Engulfment of Eccentric Planets by Giant Stars: Hydrodynamics and Light Curves

TL;DR

This study uses 3D hydrodynamical simulations to explore how eccentric giant planets are engulfed by giant stars, producing observable light curves with luminosity boosts and dust obscuration effects.

Contribution

It provides the first detailed hydrodynamical modeling of eccentric planet engulfment and predicts associated light curves and observational signatures.

Findings

Engulfment causes shock-driven ejecta and luminosity increase.

A hydrogen recombination plateau appears in the light curve.
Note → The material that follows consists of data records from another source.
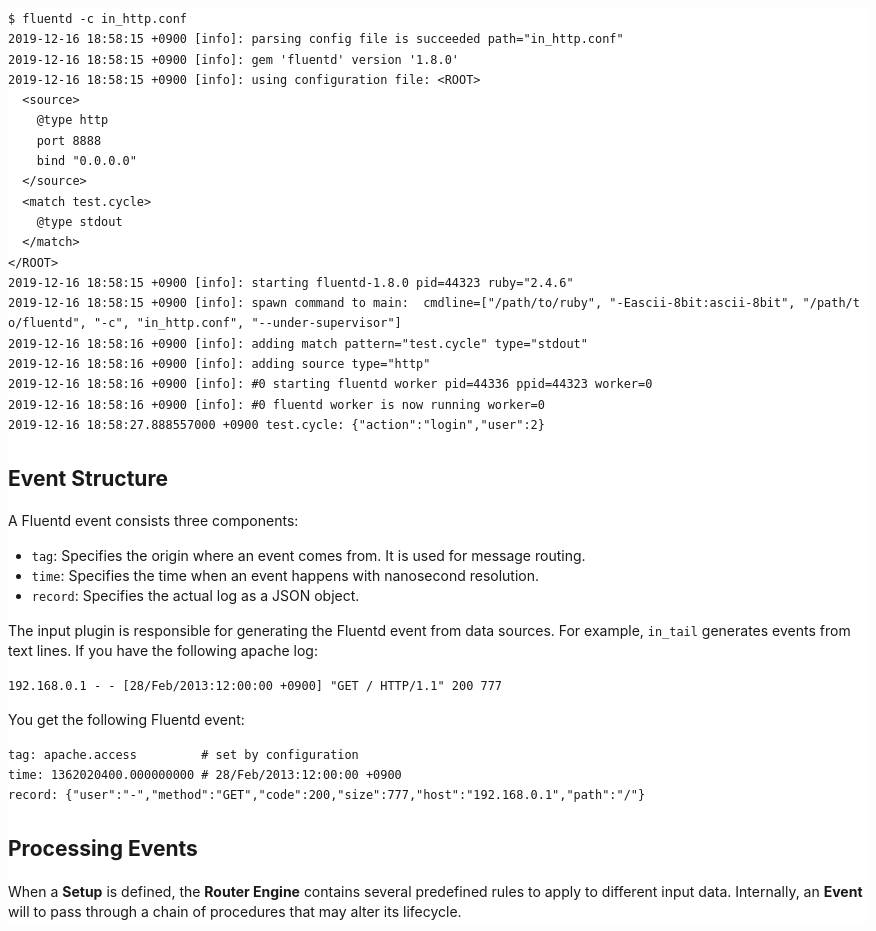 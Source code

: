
 ```
$ fluentd -c in_http.conf
2019-12-16 18:58:15 +0900 [info]: parsing config file is succeeded path="in_http.conf"
2019-12-16 18:58:15 +0900 [info]: gem 'fluentd' version '1.8.0'
2019-12-16 18:58:15 +0900 [info]: using configuration file: <ROOT>
  <source>
    @type http
    port 8888
    bind "0.0.0.0"
  </source>
  <match test.cycle>
    @type stdout
  </match>
</ROOT>
2019-12-16 18:58:15 +0900 [info]: starting fluentd-1.8.0 pid=44323 ruby="2.4.6"
2019-12-16 18:58:15 +0900 [info]: spawn command to main:  cmdline=["/path/to/ruby", "-Eascii-8bit:ascii-8bit", "/path/to/fluentd", "-c", "in_http.conf", "--under-supervisor"]
2019-12-16 18:58:16 +0900 [info]: adding match pattern="test.cycle" type="stdout"
2019-12-16 18:58:16 +0900 [info]: adding source type="http"
2019-12-16 18:58:16 +0900 [info]: #0 starting fluentd worker pid=44336 ppid=44323 worker=0
2019-12-16 18:58:16 +0900 [info]: #0 fluentd worker is now running worker=0
2019-12-16 18:58:27.888557000 +0900 test.cycle: {"action":"login","user":2}
```


## Event Structure

A Fluentd event consists three components:

-   `tag`: Specifies the origin where an event comes from. It is used for
    message routing.
-   `time`: Specifies the time when an event happens with nanosecond resolution.
-   `record`: Specifies the actual log as a JSON object.

The input plugin is responsible for generating the Fluentd event from data sources.
For example, `in_tail` generates events from text lines. If you have the
following apache log:

```
192.168.0.1 - - [28/Feb/2013:12:00:00 +0900] "GET / HTTP/1.1" 200 777
```

You get the following Fluentd event:

```
tag: apache.access         # set by configuration
time: 1362020400.000000000 # 28/Feb/2013:12:00:00 +0900
record: {"user":"-","method":"GET","code":200,"size":777,"host":"192.168.0.1","path":"/"}
```


## Processing Events

When a **Setup** is defined, the **Router Engine** contains several predefined
rules to apply to different input data. Internally, an **Event** will to pass
through a chain of procedures that may alter its lifecycle.
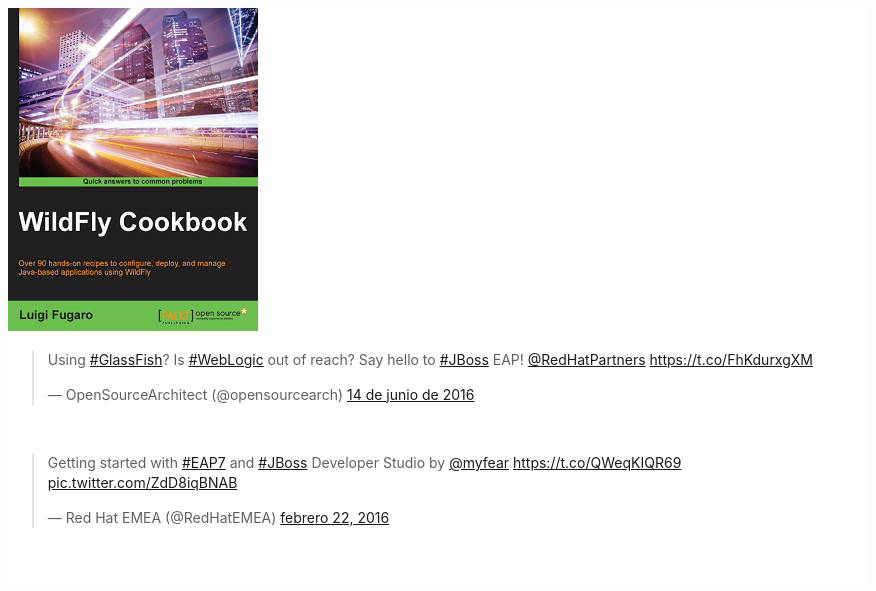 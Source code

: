 [![wildfly cookbook](images/WildFly-Cookbook.png)](http://www.wowebook.org/wildfly-cookbook.html)

<blockquote class="twitter-tweet tw-align-center" data-lang="es"><p lang="en" dir="ltr">Using <a href="https://twitter.com/hashtag/GlassFish?src=hash">#GlassFish</a>? Is <a href="https://twitter.com/hashtag/WebLogic?src=hash">#WebLogic</a> out of reach? Say hello to <a href="https://twitter.com/hashtag/JBoss?src=hash">#JBoss</a> EAP! <a href="https://twitter.com/RedHatPartners">@RedHatPartners</a> <a href="https://t.co/FhKdurxgXM">https://t.co/FhKdurxgXM</a></p>&mdash; OpenSourceArchitect (@opensourcearch) <a href="https://twitter.com/opensourcearch/status/742732291336589312">14 de junio de 2016</a></blockquote>
<script async src="//platform.twitter.com/widgets.js" charset="utf-8"></script>

<div class="container">
<iframe width="560" height="315" src="https://www.youtube.com/embed/Iquk68o1Q-k?rel=0" frameborder="0" allowfullscreen class="video"></iframe>
</div>
<br>

<blockquote class="twitter-tweet tw-align-center" data-lang="es"><p lang="en" dir="ltr">Getting started with <a href="https://twitter.com/hashtag/EAP7?src=hash">#EAP7</a> and <a href="https://twitter.com/hashtag/JBoss?src=hash">#JBoss</a> Developer Studio by <a href="https://twitter.com/myfear">@myfear</a> <a href="https://t.co/QWeqKIQR69">https://t.co/QWeqKIQR69</a> <a href="https://t.co/ZdD8iqBNAB">pic.twitter.com/ZdD8iqBNAB</a></p>&mdash; Red Hat EMEA (@RedHatEMEA) <a href="https://twitter.com/RedHatEMEA/status/701666594695602176">febrero 22, 2016</a></blockquote>
<script async src="//platform.twitter.com/widgets.js" charset="utf-8"></script>

<div class="container">
<iframe width="560" height="315" src="https://www.youtube.com/embed/YMkCOpf38Vc?rel=0" frameborder="0" allowfullscreen class="video"></iframe>
</div>
<br>

<div class="container">
<iframe width="560" height="315" src="https://www.youtube.com/embed/ieJQ7TZdEf4?rel=0" frameborder="0" allowfullscreen class="video"></iframe>
</div>
<br>

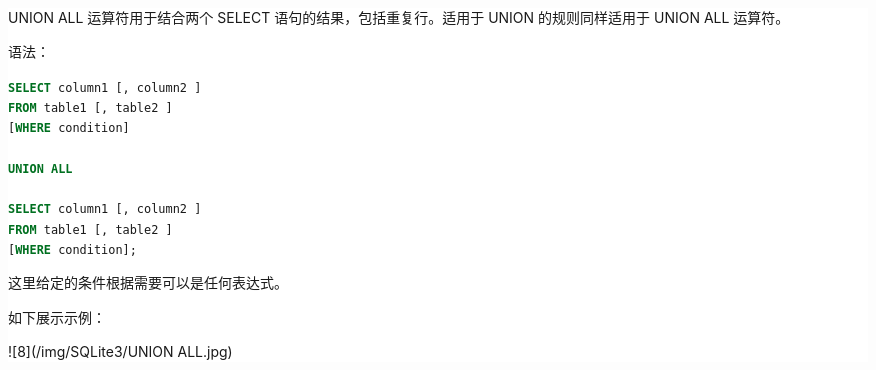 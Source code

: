 UNION ALL 运算符用于结合两个 SELECT 语句的结果，包括重复行。适用于 UNION 的规则同样适用于 UNION ALL 运算符。

语法：

```SQL
SELECT column1 [, column2 ]
FROM table1 [, table2 ]
[WHERE condition]

UNION ALL

SELECT column1 [, column2 ]
FROM table1 [, table2 ]
[WHERE condition];
```

这里给定的条件根据需要可以是任何表达式。

如下展示示例：

![8](/img/SQLite3/UNION ALL.jpg) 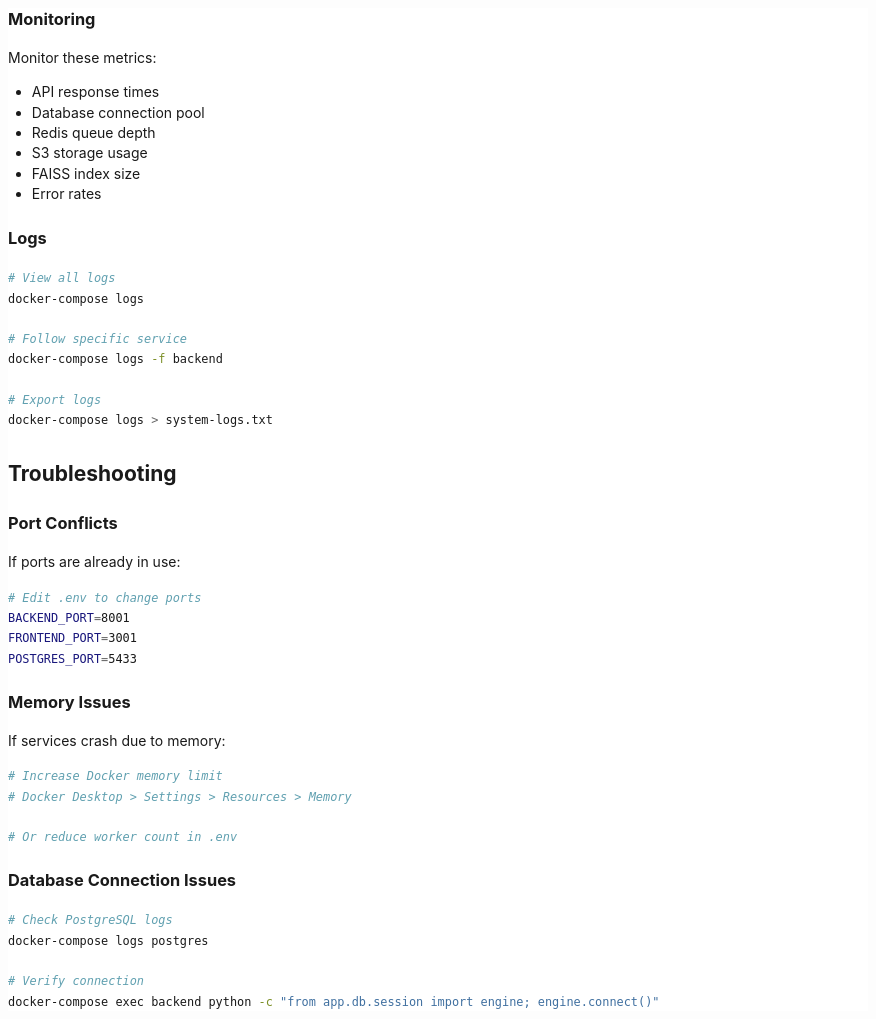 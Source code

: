 ### Monitoring

Monitor these metrics:
- API response times
- Database connection pool
- Redis queue depth
- S3 storage usage
- FAISS index size
- Error rates

### Logs

```bash
# View all logs
docker-compose logs

# Follow specific service
docker-compose logs -f backend

# Export logs
docker-compose logs > system-logs.txt
```

## Troubleshooting

### Port Conflicts

If ports are already in use:

```bash
# Edit .env to change ports
BACKEND_PORT=8001
FRONTEND_PORT=3001
POSTGRES_PORT=5433
```

### Memory Issues

If services crash due to memory:

```bash
# Increase Docker memory limit
# Docker Desktop > Settings > Resources > Memory

# Or reduce worker count in .env
```

### Database Connection Issues

```bash
# Check PostgreSQL logs
docker-compose logs postgres

# Verify connection
docker-compose exec backend python -c "from app.db.session import engine; engine.connect()"
```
Dust formation leads to rapid late-time dimming.

Abstract

Recent observations suggest that planetary engulfment by a giant star may produce radiation that resembles subluminous red novae. We present three-dimensional hydrodynamical simulations of the interaction between an eccentric $5 \,M_J$ giant planet and its $1\,M_\odot$ red-giant host star. The planet's pericenter is initially $60\%$ of the stellar radius and is fully engulfed after tens of orbits. Once inside the stellar envelope, the planet generates pressure disturbances that steepen into shocks, ejecting material from the envelope. We use post-processing to calculate the light curves produced by planetary engulfment. We find that the hot stellar ejecta enhances the stellar luminosity by several orders of magnitude. A prolonged hydrogen recombination plateau appears when the ejecta cools to about $10^4\,\rm{K}$. The late-time rapid dimming of the light curve follows dust formation, which obscures the radiation. For planets with lower eccentricity, the orbital decay proceeds more slowly, although the observable properties remain similar.